4. Ignoring Browser Tab Throttling

Explanation: setInterval and setTimeout are heavily throttled in background tabs to conserve battery. Counters that decrement blindly will drift out of sync with actual elapsed time. Fix: Calculate UI state based on absolute timestamps (Date.now() - lastFetch) rather than decrementing variables. Pause non-critical timers on visibilitychange if power efficiency is a priority.
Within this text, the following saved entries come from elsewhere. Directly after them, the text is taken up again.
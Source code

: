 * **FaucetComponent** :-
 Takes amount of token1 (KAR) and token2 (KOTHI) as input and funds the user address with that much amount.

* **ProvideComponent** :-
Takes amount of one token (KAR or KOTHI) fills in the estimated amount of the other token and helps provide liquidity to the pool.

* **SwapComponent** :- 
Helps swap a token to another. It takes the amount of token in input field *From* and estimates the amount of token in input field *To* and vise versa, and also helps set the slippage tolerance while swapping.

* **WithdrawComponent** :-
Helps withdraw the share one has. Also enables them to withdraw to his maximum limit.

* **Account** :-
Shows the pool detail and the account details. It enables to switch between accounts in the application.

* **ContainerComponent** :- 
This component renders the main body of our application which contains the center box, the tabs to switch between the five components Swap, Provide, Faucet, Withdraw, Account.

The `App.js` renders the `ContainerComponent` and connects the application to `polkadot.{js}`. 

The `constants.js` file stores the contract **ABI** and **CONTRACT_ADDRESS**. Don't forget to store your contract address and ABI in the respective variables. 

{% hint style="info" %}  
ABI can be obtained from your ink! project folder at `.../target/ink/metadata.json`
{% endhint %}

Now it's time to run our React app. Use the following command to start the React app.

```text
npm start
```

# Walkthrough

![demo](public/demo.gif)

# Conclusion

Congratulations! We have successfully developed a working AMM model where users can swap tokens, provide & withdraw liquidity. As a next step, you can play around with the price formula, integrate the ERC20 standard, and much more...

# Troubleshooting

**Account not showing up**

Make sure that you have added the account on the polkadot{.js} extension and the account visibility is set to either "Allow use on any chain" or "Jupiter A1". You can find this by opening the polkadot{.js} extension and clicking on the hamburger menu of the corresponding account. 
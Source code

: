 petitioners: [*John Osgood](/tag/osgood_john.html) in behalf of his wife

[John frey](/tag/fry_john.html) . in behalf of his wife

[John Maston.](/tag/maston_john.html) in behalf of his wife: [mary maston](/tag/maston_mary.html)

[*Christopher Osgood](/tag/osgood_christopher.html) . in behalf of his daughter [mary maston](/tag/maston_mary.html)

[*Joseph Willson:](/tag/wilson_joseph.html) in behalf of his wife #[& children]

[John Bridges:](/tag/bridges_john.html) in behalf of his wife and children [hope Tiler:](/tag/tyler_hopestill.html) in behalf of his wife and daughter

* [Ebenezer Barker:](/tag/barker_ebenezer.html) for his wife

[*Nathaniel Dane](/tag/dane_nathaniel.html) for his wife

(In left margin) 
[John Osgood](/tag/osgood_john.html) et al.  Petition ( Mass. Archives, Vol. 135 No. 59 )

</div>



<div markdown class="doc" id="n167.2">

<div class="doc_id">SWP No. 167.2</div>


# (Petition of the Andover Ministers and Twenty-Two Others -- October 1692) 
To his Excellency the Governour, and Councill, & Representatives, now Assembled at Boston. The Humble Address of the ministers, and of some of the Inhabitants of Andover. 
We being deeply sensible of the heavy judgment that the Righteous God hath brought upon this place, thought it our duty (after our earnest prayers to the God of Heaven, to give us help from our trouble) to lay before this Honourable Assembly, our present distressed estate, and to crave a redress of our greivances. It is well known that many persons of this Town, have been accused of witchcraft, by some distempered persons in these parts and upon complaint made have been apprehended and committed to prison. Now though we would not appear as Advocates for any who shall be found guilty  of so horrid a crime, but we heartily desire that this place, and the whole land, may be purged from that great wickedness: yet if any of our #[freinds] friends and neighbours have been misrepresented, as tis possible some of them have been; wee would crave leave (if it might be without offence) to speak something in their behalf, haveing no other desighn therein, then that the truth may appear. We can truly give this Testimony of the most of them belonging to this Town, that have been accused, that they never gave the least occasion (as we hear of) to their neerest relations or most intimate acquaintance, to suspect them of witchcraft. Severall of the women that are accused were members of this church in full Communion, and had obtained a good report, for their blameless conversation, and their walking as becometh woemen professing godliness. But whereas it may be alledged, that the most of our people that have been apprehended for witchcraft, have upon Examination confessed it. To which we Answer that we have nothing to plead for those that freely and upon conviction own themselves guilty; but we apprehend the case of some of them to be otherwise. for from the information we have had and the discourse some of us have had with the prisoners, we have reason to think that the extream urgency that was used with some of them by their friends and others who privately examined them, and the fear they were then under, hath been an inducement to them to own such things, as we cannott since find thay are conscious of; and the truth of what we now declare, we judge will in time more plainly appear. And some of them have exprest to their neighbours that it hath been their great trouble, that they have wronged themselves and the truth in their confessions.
5. Testing Third-Party API Contracts Directly

Explanation: Writing unit tests that hit live external endpoints creates flaky test suites. Network outages, rate limits, or schema changes will break your CI pipeline. Fix: Isolate pure transformation functions (URL builders, scaling logic, parsers) and test them with synthetic fixtures. Mock network calls. Treat external APIs as immutable contracts, not test subjects.

6. Unbounded Zoom on Raster Tile Layers

Explanation: Allowing users to zoom beyond the tile provider's maximum resolution results in blurry, pixelated maps and increased bandwidth consumption. Fix: Explicitly set maxZoom to match the tile provider's capability. Guide users toward interactive popups or detail views for higher-resolution inspection.

7. Hardcoding Refresh Intervals

Explanation: Embedding magic numbers like 300000 directly in polling logic makes the application inflexible and difficult to test. Fix: Extract intervals into configuration objects. Allow runtime overrides for testing environments or user preferences. Document the trade-off between data freshness and API rate limits.

Production Bundle

Action Checklist

  • Verify CORS headers on target endpoints before committing to a client-side architecture
  • Extract all data transformation logic into pure, testable functions with no DOM dependencies
  • Implement linear-in-magnitude scaling with explicit clamping to prevent visual occlusion
  • Design monotonic color gradients that avoid hue cycling for continuous variables
  • Use absolute timestamp calculations for polling countdowns to survive tab throttling
  • Cap raster tile zoom levels to maintain visual clarity and reduce bandwidth
  • Mock external API responses in unit tests; never test live third-party contracts
  • Document magnitude thresholds and latency expectations for end users

Decision Matrix

Scenario Recommended Approach Why Cost Impact
Public monitoring dashboard Client-side polling + USGS FDSN Zero infrastructure, scales automatically, acceptable 5-10 min latency $0 server cost, CDN bandwidth only
Enterprise compliance / M1.0+ detection Backend proxy + JMA/P2P relay Required for low-magnitude data, XML parsing, and audit trails Proxy server costs, maintenance overhead
High-frequency trading / sub-second alerts WebSocket/SSE + dedicated data feed Polling cannot meet <1s latency requirements; requires push architecture High infrastructure cost, specialized data licensing
Academic / educational visualization Static GeoJSON export + Leaflet No real-time requirement, fully offline capable, reproducible Minimal hosting cost, static site deployment

Configuration Template

// config/seismic-map.ts
export const MAP_CONFIG = {
  region: {
    minLat: 24.0,
    maxLat: 46.0,
    minLon: 122.0,
    maxLon: 148.0,
  },
  display: {
    defaultZoom: 5,
    maxZoom: 9,
    minZoom: 3,
    zoomSnap: 0.5,
  },
  data: {
    windowHours: 168, // 7 days
    minMagnitude: 2.5,
    refreshIntervalMs: 300000, // 5 minutes
  },
  visual: {
    radius: {
      base: 3,
      scale: 4.4,
      min: 3,
      max: 38,
    },
    depthStops: [
      { km: 0, color: '#ef4444' },
      { km: 30, color: '#f97316' },
      { km: 70, color: '#eab308' },
      { km: 150, color: '#10b981' },
      { km: 300, color: '#066cb5' },
      { km: 700, color: '#1e40af' },
    ],
  },
};

Quick Start Guide

  1. Initialize the project: Create a new directory and run npm init -y. Install Leaflet types: npm install -D @types/leaflet.
  2. Create the module structure: Set up src/pure-logic.ts for scaling/color functions, src/map-controller.ts for Leaflet initialization, and src/index.ts for the polling loop.
  3. Wire the fetch cycle: Import constructFdsnEndpoint and startRefreshCycle. Pass a callback that calls fetch(), parses response.json(), and updates the marker layer.
  4. Deploy: Build with any standard bundler (Vite, esbuild, or webpack) and deploy the output to a static host (GitHub Pages, Netlify, or S3). No backend required.